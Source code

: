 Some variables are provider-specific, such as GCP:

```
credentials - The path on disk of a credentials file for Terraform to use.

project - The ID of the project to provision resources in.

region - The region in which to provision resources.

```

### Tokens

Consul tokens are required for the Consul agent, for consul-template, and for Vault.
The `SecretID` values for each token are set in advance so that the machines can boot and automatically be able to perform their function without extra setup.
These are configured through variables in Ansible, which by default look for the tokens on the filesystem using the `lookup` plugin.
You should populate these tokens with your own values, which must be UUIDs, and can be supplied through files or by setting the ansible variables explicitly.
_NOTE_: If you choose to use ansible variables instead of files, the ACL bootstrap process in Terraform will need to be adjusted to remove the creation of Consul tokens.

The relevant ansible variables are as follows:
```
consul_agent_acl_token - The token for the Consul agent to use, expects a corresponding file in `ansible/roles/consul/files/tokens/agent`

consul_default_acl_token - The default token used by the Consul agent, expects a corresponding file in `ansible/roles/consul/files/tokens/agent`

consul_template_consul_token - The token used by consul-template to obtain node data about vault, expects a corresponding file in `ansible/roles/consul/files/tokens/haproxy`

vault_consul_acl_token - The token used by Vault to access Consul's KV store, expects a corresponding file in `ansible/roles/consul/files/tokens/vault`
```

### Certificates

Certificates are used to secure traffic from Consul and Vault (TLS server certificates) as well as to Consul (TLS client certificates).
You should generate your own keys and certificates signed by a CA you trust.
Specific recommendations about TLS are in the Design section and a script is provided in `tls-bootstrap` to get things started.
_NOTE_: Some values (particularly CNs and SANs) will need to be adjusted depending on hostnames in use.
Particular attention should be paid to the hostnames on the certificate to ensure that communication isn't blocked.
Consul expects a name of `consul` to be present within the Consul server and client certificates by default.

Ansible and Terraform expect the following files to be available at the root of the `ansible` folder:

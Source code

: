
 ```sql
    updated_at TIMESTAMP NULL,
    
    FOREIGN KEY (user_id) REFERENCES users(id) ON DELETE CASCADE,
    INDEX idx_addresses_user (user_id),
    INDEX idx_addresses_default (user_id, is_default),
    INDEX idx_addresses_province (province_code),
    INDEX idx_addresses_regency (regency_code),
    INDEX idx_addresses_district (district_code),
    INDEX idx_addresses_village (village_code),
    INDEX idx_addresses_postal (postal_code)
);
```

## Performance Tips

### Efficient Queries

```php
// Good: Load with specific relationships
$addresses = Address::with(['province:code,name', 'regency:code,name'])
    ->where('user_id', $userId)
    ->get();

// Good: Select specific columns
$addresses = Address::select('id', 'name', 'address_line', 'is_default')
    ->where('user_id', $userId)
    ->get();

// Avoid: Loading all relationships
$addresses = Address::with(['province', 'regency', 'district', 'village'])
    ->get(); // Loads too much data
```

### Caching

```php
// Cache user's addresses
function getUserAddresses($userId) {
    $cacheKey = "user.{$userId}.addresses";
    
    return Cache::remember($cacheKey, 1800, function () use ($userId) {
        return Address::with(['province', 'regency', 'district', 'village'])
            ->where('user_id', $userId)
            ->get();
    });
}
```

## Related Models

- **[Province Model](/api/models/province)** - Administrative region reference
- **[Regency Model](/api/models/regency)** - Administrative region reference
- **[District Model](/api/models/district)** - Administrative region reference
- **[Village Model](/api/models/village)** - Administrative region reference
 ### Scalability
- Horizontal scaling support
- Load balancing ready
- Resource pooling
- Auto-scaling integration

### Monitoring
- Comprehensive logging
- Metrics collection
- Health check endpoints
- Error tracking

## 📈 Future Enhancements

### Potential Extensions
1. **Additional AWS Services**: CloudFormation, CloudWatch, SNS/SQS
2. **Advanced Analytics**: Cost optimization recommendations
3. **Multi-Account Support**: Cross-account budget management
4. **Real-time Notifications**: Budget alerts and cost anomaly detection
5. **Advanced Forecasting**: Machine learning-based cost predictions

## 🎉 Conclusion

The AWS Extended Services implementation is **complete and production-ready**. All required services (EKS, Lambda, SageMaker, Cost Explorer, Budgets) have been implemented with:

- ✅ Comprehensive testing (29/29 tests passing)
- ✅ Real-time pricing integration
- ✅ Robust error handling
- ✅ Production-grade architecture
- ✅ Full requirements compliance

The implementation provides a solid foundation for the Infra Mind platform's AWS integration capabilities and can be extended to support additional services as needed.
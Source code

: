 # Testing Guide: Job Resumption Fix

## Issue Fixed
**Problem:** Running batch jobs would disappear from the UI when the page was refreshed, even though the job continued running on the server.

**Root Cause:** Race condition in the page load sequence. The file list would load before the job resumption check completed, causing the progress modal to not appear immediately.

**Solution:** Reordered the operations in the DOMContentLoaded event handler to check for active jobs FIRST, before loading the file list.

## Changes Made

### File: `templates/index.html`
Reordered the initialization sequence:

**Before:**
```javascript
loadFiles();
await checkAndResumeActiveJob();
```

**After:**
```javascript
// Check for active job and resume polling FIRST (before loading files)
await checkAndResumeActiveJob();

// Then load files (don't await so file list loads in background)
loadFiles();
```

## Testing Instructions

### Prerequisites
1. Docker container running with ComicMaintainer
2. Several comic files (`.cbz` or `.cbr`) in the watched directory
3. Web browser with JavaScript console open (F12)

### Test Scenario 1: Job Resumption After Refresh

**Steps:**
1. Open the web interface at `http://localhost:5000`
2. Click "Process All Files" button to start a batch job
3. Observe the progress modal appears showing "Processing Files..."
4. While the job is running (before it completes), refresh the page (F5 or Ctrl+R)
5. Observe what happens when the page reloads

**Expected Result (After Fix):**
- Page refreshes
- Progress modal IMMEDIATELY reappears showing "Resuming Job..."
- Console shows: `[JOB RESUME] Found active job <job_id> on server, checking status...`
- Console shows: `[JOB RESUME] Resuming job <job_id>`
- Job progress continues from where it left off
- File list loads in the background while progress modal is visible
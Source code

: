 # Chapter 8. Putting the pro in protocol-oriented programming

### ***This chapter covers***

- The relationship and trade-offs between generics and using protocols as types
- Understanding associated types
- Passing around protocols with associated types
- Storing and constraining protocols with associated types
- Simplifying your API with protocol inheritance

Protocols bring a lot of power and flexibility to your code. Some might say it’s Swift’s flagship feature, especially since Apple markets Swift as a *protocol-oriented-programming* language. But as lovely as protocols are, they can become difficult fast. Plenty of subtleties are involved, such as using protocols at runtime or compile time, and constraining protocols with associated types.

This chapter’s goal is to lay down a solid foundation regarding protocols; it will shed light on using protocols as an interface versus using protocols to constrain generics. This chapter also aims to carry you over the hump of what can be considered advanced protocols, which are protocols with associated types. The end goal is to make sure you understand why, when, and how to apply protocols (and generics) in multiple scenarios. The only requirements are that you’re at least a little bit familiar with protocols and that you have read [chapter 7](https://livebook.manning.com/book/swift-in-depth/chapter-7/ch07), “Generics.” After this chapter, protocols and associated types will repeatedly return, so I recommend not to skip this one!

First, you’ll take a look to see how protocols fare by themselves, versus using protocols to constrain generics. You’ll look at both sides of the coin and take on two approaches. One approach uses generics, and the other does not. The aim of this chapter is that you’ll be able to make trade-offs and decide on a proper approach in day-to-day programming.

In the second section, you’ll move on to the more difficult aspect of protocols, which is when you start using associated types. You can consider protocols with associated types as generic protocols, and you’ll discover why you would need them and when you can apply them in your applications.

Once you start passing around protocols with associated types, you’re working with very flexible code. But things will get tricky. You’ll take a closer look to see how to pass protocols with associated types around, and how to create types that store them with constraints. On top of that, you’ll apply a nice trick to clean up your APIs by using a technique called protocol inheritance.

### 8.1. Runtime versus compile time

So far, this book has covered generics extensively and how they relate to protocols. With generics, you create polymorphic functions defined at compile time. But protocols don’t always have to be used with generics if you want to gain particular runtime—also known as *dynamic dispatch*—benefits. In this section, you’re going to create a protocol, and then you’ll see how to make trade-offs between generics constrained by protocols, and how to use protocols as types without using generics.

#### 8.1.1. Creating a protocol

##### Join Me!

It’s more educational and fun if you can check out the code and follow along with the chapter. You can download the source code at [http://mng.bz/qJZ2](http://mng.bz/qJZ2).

▬▬▬▬▬▬▬▬▬▬

ASSIGNMENT: Look above for the line that contains "## Testing Instructions". Starting there, transcribe every line exactly until you have copied the line that contains "a batch job".

TASK ANSWER:
## Testing Instructions

### Prerequisites
1. Docker container running with ComicMaintainer
2. Several comic files (`.cbz` or `.cbr`) in the watched directory
3. Web browser with JavaScript console open (F12)

### Test Scenario 1: Job Resumption After Refresh

**Steps:**
1. Open the web interface at `http://localhost:5000`
2. Click "Process All Files" button to start a batch job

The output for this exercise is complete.